Before turning to full-time fiction writing Talia Carner was the publisher of Savvy Woman magazine.
A former adjunct professor at the Long Island University School of Management and a marketing consultant to Fortune 500 companies, she was also a volunteer counselor and lecturer for the Small Business Administration and a member of United States Information Agency's (USIA) missions to Russia.
She participated in the 1995 International Women's Conference in Beijing, where she sat on economic panels and helped develop political campaigns for Indian and African women.
Ms. Carner's first novel, PUPPET CHILD, was listed in “The Top 10 Favorite First Novels 2002” and launched a nationwide legislation--The Protective Parent Reform Act--which became the platform for two State Senatorial candidates.
CHINA DOLL made Amazon’s bestsellers list and served as the platform for Ms. Carner's presentation at the U.N. in 2007 about infanticide in China—the first ever in U.N. history.
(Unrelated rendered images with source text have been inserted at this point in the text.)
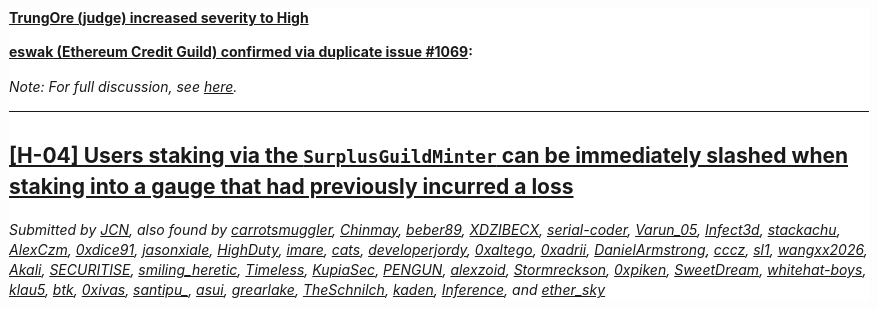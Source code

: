 **[TrungOre (judge) increased severity to High](https://github.com/code-423n4/2023-12-ethereumcreditguild-findings/issues/476#issuecomment-1919130899)**

**[eswak (Ethereum Credit Guild) confirmed via duplicate issue #1069](https://github.com/code-423n4/2023-12-ethereumcreditguild-findings/issues/1069#issuecomment-1896024582):**

*Note: For full discussion, see [here](https://github.com/code-423n4/2023-12-ethereumcreditguild-findings/issues/476).*
***

## [[H-04] Users staking via the `SurplusGuildMinter` can be immediately slashed when staking into a gauge that had previously incurred a loss](https://github.com/code-423n4/2023-12-ethereumcreditguild-findings/issues/473)
*Submitted by [JCN](https://github.com/code-423n4/2023-12-ethereumcreditguild-findings/issues/473), also found by [carrotsmuggler](https://github.com/code-423n4/2023-12-ethereumcreditguild-findings/issues/1164), [Chinmay](https://github.com/code-423n4/2023-12-ethereumcreditguild-findings/issues/1152), [beber89](https://github.com/code-423n4/2023-12-ethereumcreditguild-findings/issues/1151), [XDZIBECX](https://github.com/code-423n4/2023-12-ethereumcreditguild-findings/issues/1133), [serial-coder](https://github.com/code-423n4/2023-12-ethereumcreditguild-findings/issues/1116), [Varun\_05](https://github.com/code-423n4/2023-12-ethereumcreditguild-findings/issues/1104), [Infect3d](https://github.com/code-423n4/2023-12-ethereumcreditguild-findings/issues/1095), [stackachu](https://github.com/code-423n4/2023-12-ethereumcreditguild-findings/issues/1068), [AlexCzm](https://github.com/code-423n4/2023-12-ethereumcreditguild-findings/issues/1046), [0xdice91](https://github.com/code-423n4/2023-12-ethereumcreditguild-findings/issues/1031), [jasonxiale](https://github.com/code-423n4/2023-12-ethereumcreditguild-findings/issues/984), [HighDuty](https://github.com/code-423n4/2023-12-ethereumcreditguild-findings/issues/977), [imare](https://github.com/code-423n4/2023-12-ethereumcreditguild-findings/issues/951), [cats](https://github.com/code-423n4/2023-12-ethereumcreditguild-findings/issues/950), [developerjordy](https://github.com/code-423n4/2023-12-ethereumcreditguild-findings/issues/940), [0xaltego](https://github.com/code-423n4/2023-12-ethereumcreditguild-findings/issues/912), [0xadrii](https://github.com/code-423n4/2023-12-ethereumcreditguild-findings/issues/900), [DanielArmstrong](https://github.com/code-423n4/2023-12-ethereumcreditguild-findings/issues/879), [cccz](https://github.com/code-423n4/2023-12-ethereumcreditguild-findings/issues/873), [sl1](https://github.com/code-423n4/2023-12-ethereumcreditguild-findings/issues/870), [wangxx2026](https://github.com/code-423n4/2023-12-ethereumcreditguild-findings/issues/867), [Akali](https://github.com/code-423n4/2023-12-ethereumcreditguild-findings/issues/774), [SECURITISE](https://github.com/code-423n4/2023-12-ethereumcreditguild-findings/issues/768), [smiling\_heretic](https://github.com/code-423n4/2023-12-ethereumcreditguild-findings/issues/762), [Timeless](https://github.com/code-423n4/2023-12-ethereumcreditguild-findings/issues/753), [KupiaSec](https://github.com/code-423n4/2023-12-ethereumcreditguild-findings/issues/724), [PENGUN](https://github.com/code-423n4/2023-12-ethereumcreditguild-findings/issues/717), [alexzoid](https://github.com/code-423n4/2023-12-ethereumcreditguild-findings/issues/689), [Stormreckson](https://github.com/code-423n4/2023-12-ethereumcreditguild-findings/issues/659), [0xpiken](https://github.com/code-423n4/2023-12-ethereumcreditguild-findings/issues/641), [SweetDream](https://github.com/code-423n4/2023-12-ethereumcreditguild-findings/issues/613), [whitehat-boys](https://github.com/code-423n4/2023-12-ethereumcreditguild-findings/issues/593), [klau5](https://github.com/code-423n4/2023-12-ethereumcreditguild-findings/issues/587), [btk](https://github.com/code-423n4/2023-12-ethereumcreditguild-findings/issues/485), [0xivas](https://github.com/code-423n4/2023-12-ethereumcreditguild-findings/issues/409), [santipu\_](https://github.com/code-423n4/2023-12-ethereumcreditguild-findings/issues/378), [asui](https://github.com/code-423n4/2023-12-ethereumcreditguild-findings/issues/369), [grearlake](https://github.com/code-423n4/2023-12-ethereumcreditguild-findings/issues/359), [TheSchnilch](https://github.com/code-423n4/2023-12-ethereumcreditguild-findings/issues/268), [kaden](https://github.com/code-423n4/2023-12-ethereumcreditguild-findings/issues/267), [Inference](https://github.com/code-423n4/2023-12-ethereumcreditguild-findings/issues/246), and [ether\_sky](https://github.com/code-423n4/2023-12-ethereumcreditguild-findings/issues/163)*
Her novel, JERUSALEM MAIDEN, (HarperCollins 2011,) won the Forward National Literature Award in the “historical fiction” category.
Her latest novel, HOTEL MOSCOW, (HarperCollins 2015) won USA Book News award in the multicultural category.
It tells the riveting story of the daughter of Holocaust survivors who travels to Russia shortly after the fall of communism.
Over 50 of Carner’s award-winning short stories, articles, and personal essays have appeared in anthologies, literary magazines, and leading websites.
Talia Carner is a graduate of Hebrew University and NY State University at Stony Brook.
Ms. Carner is a board member of HBI, a research center for Jewish women's life and culture at Brandeis University. She is also an honorary board member of several anti-domestic violence and child abuse intervention organizations and sits on committees of organizations that work toward Israeli causes. She is married to Ron Carner, president of Maccabi USA.
The couple has four grown children and resides in Manhattan and Bridgehampton, NY.
Talia Carner's addictions include chocolate, ballet, hats—and social justice.